A síndrome, Adamastor havia pesquisado, era uma doença inicialmente observada e pesquisada pelos drs. Gordon Brett e Chow Lao, em março de 2029, trouxe à luz pacientes que pareciam viver duas vidas ao mesmo tempo em lugares e tempos diferentes. Em alguns casos estudados lembravam-se de detalhes do que haviam vivenciado. Passou a ser também conhecida como a doença das existências múltiplas. Esse tipo de doença passou a ser chamado de Síndrome de Brett e Lao ou simplesmente a Síndrome.
– Como está hoje, sr. Conti? O dr. Melo disse que tiveram dificuldades em acordá-lo hoje.
Ela sorria amigavelmente, isso era comum quando Tomas Melo estava presente.
– Não quer falar sobre os sonhos?
Nossa – pensou Adamastor – ela foi direto ao assunto. Olhou demoradamente para os dois médicos e sorriu o mais gentilmente que pode.
Ela olhava mais Tomás Melo do que o paciente e não se importava se alguém percebesse isso. Mas aquele era um caso raro. Um caso da Síndrome em estágio final e sabiam que estudá-lo era um privilégio. Quando a doença chegava em estágios avançados, os resultados inexoravelmente eram dois: estado alterado – quando o paciente enlouquecia, falava e escrevia por línguas estranhas, diferentes e quando se olhava no espelho, surtava. Ele mesmo acompanhou um caso onde a paciente arrancou os olhos, orelhas e nariz, até conseguir engolir a própria língua, e esse foi apenas um caso. Estagio alterado ocorria à maioria dos pacientes.

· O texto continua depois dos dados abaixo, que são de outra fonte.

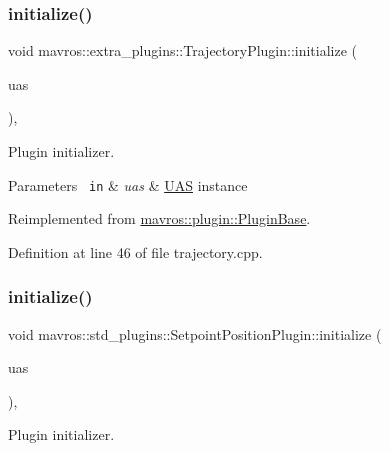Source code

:\subsubsection{\texorpdfstring{initialize()}{initialize()}\hspace{0.1cm}{\footnotesize\ttfamily [28/41]}}
{\footnotesize\ttfamily void mavros\+::extra\+\_\+plugins\+::\+Trajectory\+Plugin\+::initialize (\begin{DoxyParamCaption}\item[{\mbox{\hyperlink{classmavros_1_1UAS}{U\+AS}} \&}]{uas }\end{DoxyParamCaption})\hspace{0.3cm}{\ttfamily [inline]}, {\ttfamily [virtual]}}



Plugin initializer. 


\begin{DoxyParams}[1]{Parameters}
\mbox{\texttt{ in}}  & {\em uas} & {\ttfamily \mbox{\hyperlink{classmavros_1_1UAS}{U\+AS}}} instance \\
\hline
\end{DoxyParams}


Reimplemented from \mbox{\hyperlink{group__plugin_gad5313a41da4d26acbbabf008cdc21e82}{mavros\+::plugin\+::\+Plugin\+Base}}.



Definition at line 46 of file trajectory.\+cpp.

\mbox{\label{group__plugin_ga2bc831f4a3bdab8f284ead3bbc761181}} 
\subsubsection{\texorpdfstring{initialize()}{initialize()}\hspace{0.1cm}{\footnotesize\ttfamily [29/41]}}
{\footnotesize\ttfamily void mavros\+::std\+\_\+plugins\+::\+Setpoint\+Position\+Plugin\+::initialize (\begin{DoxyParamCaption}\item[{\mbox{\hyperlink{classmavros_1_1UAS}{U\+AS}} \&}]{uas }\end{DoxyParamCaption})\hspace{0.3cm}{\ttfamily [inline]}, {\ttfamily [virtual]}}



Plugin initializer.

O outro resultado da doença era raro de ser diagnosticado, era conhecido como estado inalterado. Neste caso os pacientes costumavam se lembrar de seus outros eus, mostrar detalhes dos locais. Em um caso marcante, o paciente havia pintado diversas telas do local onde vivia seu alter ego, o caso foi um sucesso e foi estudado até a morte do paciente.
O caso Cont, ele achava também interessante, desconfiava que sua outra personalidade poderia ser de um futuro distante. Mas isso só poderia ser confirmado por sua companheira.
Todas as vezes em que o paciente era levado para sessão era a mesma coisa. Gricia fazia um monte de perguntas e o paciente usava de subterfúgios para responder, ou mesmo não responder. De início fingia não saber do que se tratava, em seguida dava respostas lacônicas até que as respondia parcialmente. Estava preparada para isso.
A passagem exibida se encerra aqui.